Skip to content

Infrastructure & Server Setup

TendoPay runs on AWS with Singapore (ap-southeast-1) as the primary region and Mumbai, India (ap-south-1) as the fallback region, fronted by Cloudflare at the edge. This page describes the server stack — the runtime, the services it depends on, and how requests are handled in production.

High-Level Topology

TendoPay High-Level Topology

Requests reach Cloudflare first, where caching, WAF, and bot protection are applied. A handful of latency-sensitive endpoints (for example, the repayment calculator) are served entirely from Cloudflare Workers at the edge — they never hit the origin. Everything else is proxied to the origin in AWS.

The Server Stack

Web Tier — Nginx + PHP

  • Nginx terminates TLS at the origin and reverse-proxies to the Laravel application.
  • Server-side TLS uses TLS 1.2 (with TLS 1.3 enabled where supported), backed by SHA-256 certificates.
  • Nginx also handles a small number of upstream proxies for third-party SDKs that require a same-origin endpoint.
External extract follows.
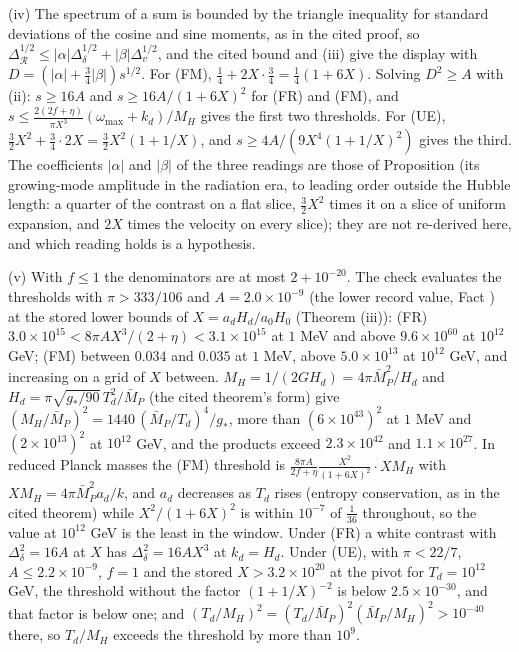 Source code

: (iv) The spectrum of a sum is bounded by the triangle inequality for standard deviations of the cosine and sine moments, as in the cited proof, so $\Delta_{\mathcal{R}}^{1/2} \le |\alpha|\Delta_{\delta}^{1/2} + |\beta|\Delta_{v}^{1/2}$, and the cited bound and (iii) give the display with $D = (|\alpha| + \tfrac34|\beta|)s^{1/2}$. For (FM), $\tfrac14 + 2X\cdot\tfrac34 = \tfrac14(1 + 6X)$. Solving $D^{2} \ge A$ with (ii): $s \ge 16A$ and $s \ge 16A/(1 + 6X)^{2}$ for (FR) and (FM), and $s \le \tfrac{2(2f + \eta)}{\pi X^{3}}(\omega_{\max} + k_{d})/M_{H}$ gives the first two thresholds. For (UE), $\tfrac32X^{2} + \tfrac34\cdot2X = \tfrac32X^{2}(1 + 1/X)$, and $s \ge 4A/(9X^{4}(1 + 1/X)^{2})$ gives the third. The coefficients $|\alpha|$ and $|\beta|$ of the three readings are those of Proposition  (its growing-mode amplitude in the radiation era, to leading order outside the Hubble length: a quarter of the contrast on a flat slice, $\tfrac32X^{2}$ times it on a slice of uniform expansion, and $2X$ times the velocity on every slice); they are not re-derived here, and which reading holds is a hypothesis.

(v) With $f \le 1$ the denominators are at most $2 + 10^{-20}$. The check evaluates the thresholds with $\pi > 333/106$ and $A = 2.0 \times 10^{-9}$ (the lower record value, Fact ) at the stored lower bounds of $X = a_{d}H_{d}/a_{0}H_{0}$ (Theorem (iii)): (FR) $3.0 \times 10^{15} < 8\pi AX^{3}/(2 + \eta) < 3.1 \times 10^{15}$ at $1$ MeV and above $9.6 \times 10^{60}$ at $10^{12}$ GeV; (FM) between $0.034$ and $0.035$ at $1$ MeV, above $5.0 \times 10^{13}$ at $10^{12}$ GeV, and increasing on a grid of $X$ between. $M_{H} = 1/(2GH_{d}) = 4\pi\bar M_{P}^{2}/H_{d}$ and $H_{d} = \pi\sqrt{g_{*}/90}\,T_{d}^{2}/\bar M_{P}$ (the cited theorem's form) give $(M_{H}/\bar M_{P})^{2} = 1440\,(\bar M_{P}/T_{d})^{4}/g_{*}$, more than $(6 \times 10^{43})^{2}$ at $1$ MeV and $(2 \times 10^{13})^{2}$ at $10^{12}$ GeV, and the products exceed $2.3 \times 10^{42}$ and $1.1 \times 10^{27}$. In reduced Planck masses the (FM) threshold is $\tfrac{8\pi A}{2f + \eta}\tfrac{X^{2}}{(1 + 6X)^{2}}\cdot XM_{H}$ with $XM_{H} = 4\pi\bar M_{P}^{2}a_{d}/k$, and $a_{d}$ decreases as $T_{d}$ rises (entropy conservation, as in the cited theorem) while $X^{2}/(1 + 6X)^{2}$ is within $10^{-7}$ of $\tfrac{1}{36}$ throughout, so the value at $10^{12}$ GeV is the least in the window. Under (FR) a white contrast with $\Delta_{\delta}^{2} = 16A$ at $X$ has $\Delta_{\delta}^{2} = 16AX^{3}$ at $k_{d} = H_{d}$. Under (UE), with $\pi < 22/7$, $A \le 2.2 \times 10^{-9}$, $f = 1$ and the stored $X > 3.2 \times 10^{20}$ at the pivot for $T_{d} = 10^{12}$ GeV, the threshold without the factor $(1 + 1/X)^{-2}$ is below $2.5 \times 10^{-30}$, and that factor is below one; and $(T_{d}/M_{H})^{2} = (T_{d}/\bar M_{P})^{2}(\bar M_{P}/M_{H})^{2} > 10^{-40}$ there, so $T_{d}/M_{H}$ exceeds the threshold by more than $10^{9}$.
Application Tier — PHP / Laravel

  • The Laravel application runs on a current, supported PHP release (PHP 8.x).
  • Required PHP extensions include the standard set plus intl, imagick, soap, xsl, redis, and a few others needed by specific integrations.
  • See the Backend (Laravel) page for details on what the application itself does.

Queue / Worker Tier — Horizon

  • Background work runs in a Laravel Horizon queue tier backed by Redis.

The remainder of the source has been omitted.